Since its’ inception, F2F has been a thorn in the side of many Home Health Care agencies. The guidelines and recommendations were often unclear and forever changing. Agencies were being held accountable when the physician narrative failed to meet the requirement, resulting in denied claims and payment recoupment.
The final rule which was released in January 2015, waived the narrative requirement, added some clarity but also placed additional burdens on HHAs.
Following the release of the final rule, CMS outlined these updated documentation requirements:
The certifying physician’s medical records, and/or the acute/post-acute care facility’s medical records (if the patient is directly admitted to home health) are used as the basis for determining the patient’s eligibility for the Medicare home health benefit.
Documentation from the medical records must be provided, upon request, to the home health agency, review entities, and or CMS. An HHA must be able to provide, upon request, to the home health agency.
The certifying physician and/or acute/post- acute care facility medical records must include information justifying the referral for home health care services. This includes documentation showing the patient’s:
Need for the skilled services; and
The certifying physician and/or acute/post- acute care facility medical records must include the actual clinical note for the FTF encounter visit that demonstrates that the encounter:
Occurred within the allowed timeframe,
Was related to the primary reason the patient requires home health services; and
Was performed by an allowed provider type (either a certifying physician, a physician who care for the patient in an acute or post-acute facility or a qualified non-physician practitioner (NPP) working under the supervision of the certifying physician or an acute or post-acute care physician.

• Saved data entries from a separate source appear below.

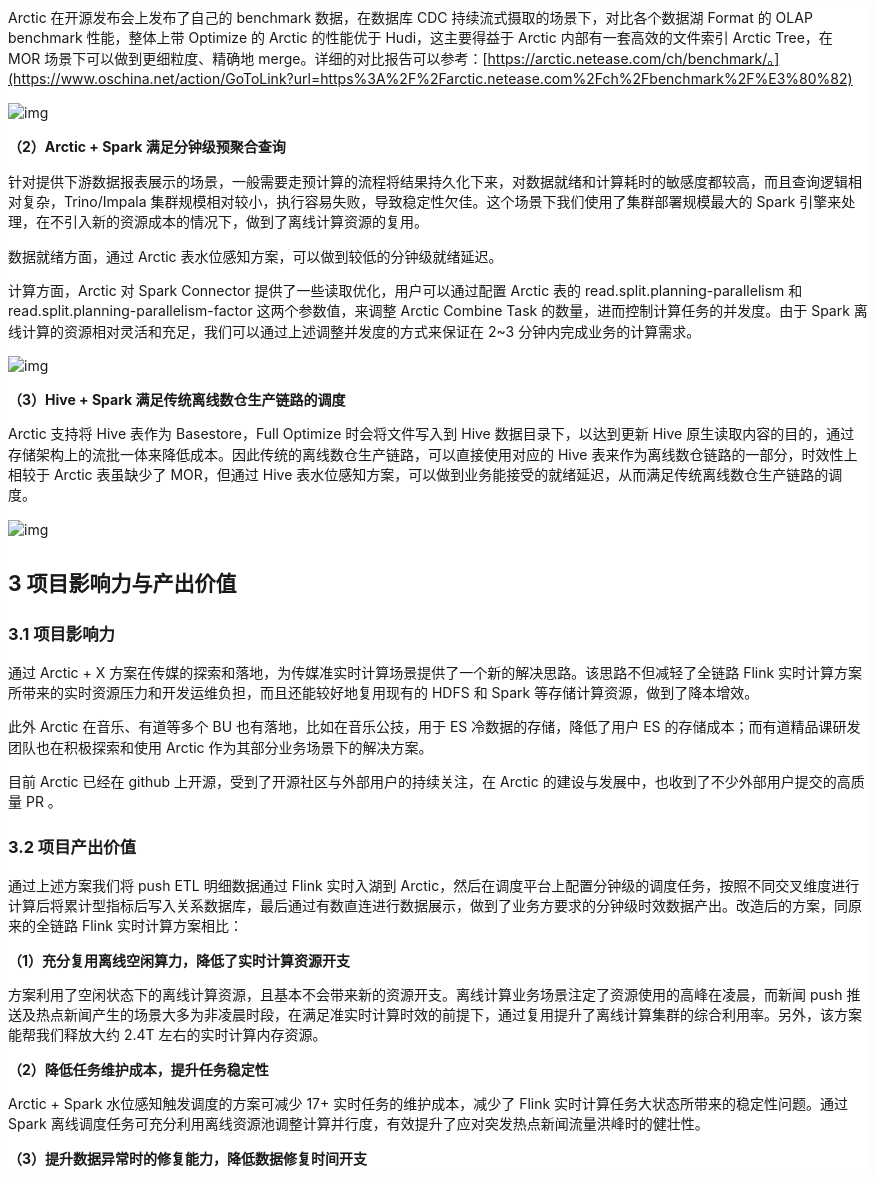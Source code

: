 Arctic 在开源发布会上发布了自己的 benchmark 数据，在数据库 CDC 持续流式摄取的场景下，对比各个数据湖 Format 的 OLAP benchmark 性能，整体上带 Optimize 的 Arctic 的性能优于 Hudi，这主要得益于 Arctic 内部有一套高效的文件索引 Arctic Tree，在 MOR 场景下可以做到更细粒度、精确地 merge。详细的对比报告可以参考：[https://arctic.netease.com/ch/benchmark/。](https://www.oschina.net/action/GoToLink?url=https%3A%2F%2Farctic.netease.com%2Fch%2Fbenchmark%2F%E3%80%82)

![img](https://pic1.zhimg.com/80/v2-879dd2f932929900250e03ea5aa00f47_720w.png)

**（2）Arctic + Spark 满足分钟级预聚合查询**

针对提供下游数据报表展示的场景，一般需要走预计算的流程将结果持久化下来，对数据就绪和计算耗时的敏感度都较高，而且查询逻辑相对复杂，Trino/Impala 集群规模相对较小，执行容易失败，导致稳定性欠佳。这个场景下我们使用了集群部署规模最大的 Spark 引擎来处理，在不引入新的资源成本的情况下，做到了离线计算资源的复用。

数据就绪方面，通过 Arctic 表水位感知方案，可以做到较低的分钟级就绪延迟。

计算方面，Arctic 对 Spark Connector 提供了一些读取优化，用户可以通过配置 Arctic 表的 read.split.planning-parallelism 和 read.split.planning-parallelism-factor 这两个参数值，来调整 Arctic Combine Task 的数量，进而控制计算任务的并发度。由于 Spark 离线计算的资源相对灵活和充足，我们可以通过上述调整并发度的方式来保证在 2~3 分钟内完成业务的计算需求。

![img](https://pic1.zhimg.com/80/v2-e9eb232f193e0098f689665b6830a51f_720w.png)

**（3）Hive + Spark 满足传统离线数仓生产链路的调度**

Arctic 支持将 Hive 表作为 Basestore，Full Optimize 时会将文件写入到 Hive 数据目录下，以达到更新 Hive 原生读取内容的目的，通过存储架构上的流批一体来降低成本。因此传统的离线数仓生产链路，可以直接使用对应的 Hive 表来作为离线数仓链路的一部分，时效性上相较于 Arctic 表虽缺少了 MOR，但通过 Hive 表水位感知方案，可以做到业务能接受的就绪延迟，从而满足传统离线数仓生产链路的调度。

![img](https://pica.zhimg.com/80/v2-16384fbeb856625362a05218e9437c94_720w.png)

## 3 项目影响力与产出价值

### 3.1 项目影响力

通过 Arctic + X 方案在传媒的探索和落地，为传媒准实时计算场景提供了一个新的解决思路。该思路不但减轻了全链路 Flink 实时计算方案所带来的实时资源压力和开发运维负担，而且还能较好地复用现有的 HDFS 和 Spark 等存储计算资源，做到了降本增效。

此外 Arctic 在音乐、有道等多个 BU 也有落地，比如在音乐公技，用于 ES 冷数据的存储，降低了用户 ES 的存储成本；而有道精品课研发团队也在积极探索和使用 Arctic 作为其部分业务场景下的解决方案。

目前 Arctic 已经在 github 上开源，受到了开源社区与外部用户的持续关注，在 Arctic 的建设与发展中，也收到了不少外部用户提交的高质量 PR 。

### 3.2 项目产出价值

通过上述方案我们将 push ETL 明细数据通过 Flink 实时入湖到 Arctic，然后在调度平台上配置分钟级的调度任务，按照不同交叉维度进行计算后将累计型指标后写入关系数据库，最后通过有数直连进行数据展示，做到了业务方要求的分钟级时效数据产出。改造后的方案，同原来的全链路 Flink 实时计算方案相比：

**（1）充分复用离线空闲算力，降低了实时计算资源开支**

方案利用了空闲状态下的离线计算资源，且基本不会带来新的资源开支。离线计算业务场景注定了资源使用的高峰在凌晨，而新闻 push 推送及热点新闻产生的场景大多为非凌晨时段，在满足准实时计算时效的前提下，通过复用提升了离线计算集群的综合利用率。另外，该方案能帮我们释放大约 2.4T 左右的实时计算内存资源。

**（2）降低任务维护成本，提升任务稳定性**

Arctic + Spark 水位感知触发调度的方案可减少 17+ 实时任务的维护成本，减少了 Flink 实时计算任务大状态所带来的稳定性问题。通过 Spark 离线调度任务可充分利用离线资源池调整计算并行度，有效提升了应对突发热点新闻流量洪峰时的健壮性。

**（3）提升数据异常时的修复能力，降低数据修复时间开支**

Information from the home health agency can be incorporated into the certifying physician’s medical record and used to support the patient’s homebound status and need for skilled care. This information must be corroborated by other medical record entries in the certifying physician’s and/or the acute/post- acute care facility’s medical record for the patient and signed and dated by the physician to indicate acceptance into their medical record.
The documentation must include the date of the FTF encounter; and
The certification must be completed and signed by the certifying physician prior to billing.
CMS also reminded certifying physicians that they are responsible for providing the medical documentation necessary to support that the patient is eligible for the home health benefit. Medicare will review only the certifying physician’s medical record for the patient to determine eligibility at the start of care. If the patient’s medical record is not sufficient, Medicare will not pay for home health services. Further, if the home health agency’s claim is not covered because of insufficient documentation, Medicare also will not cover or pay the physician’s claims for certification or recertification of eligibility for home health services.
To be compliant with Medicare and minimize takebacks:
Review your agency’s current procedures and practices. Are you obtaining the F2F prior to the initial assessment or trusting that the patient will see their physician within 30 days after the assessment?
Provide staff with additional training. Their initial assessment, comprehensive assessment or summary documentation can now be used to meet the requirement, as long as there is corroborating entries in the patient’s medical record and the physician agrees to enter the documentation into the patient record.
Develop a procedure to track and review FTF documentation prior to billing.
If the physician’s signature is not legible, obtain an attestation that can be used as verification.
Understandably, most HHAs would have preferred to have seen the FTF rule completely eliminated, but since it is here to stay, there are ways to develop best practices to minimize denials.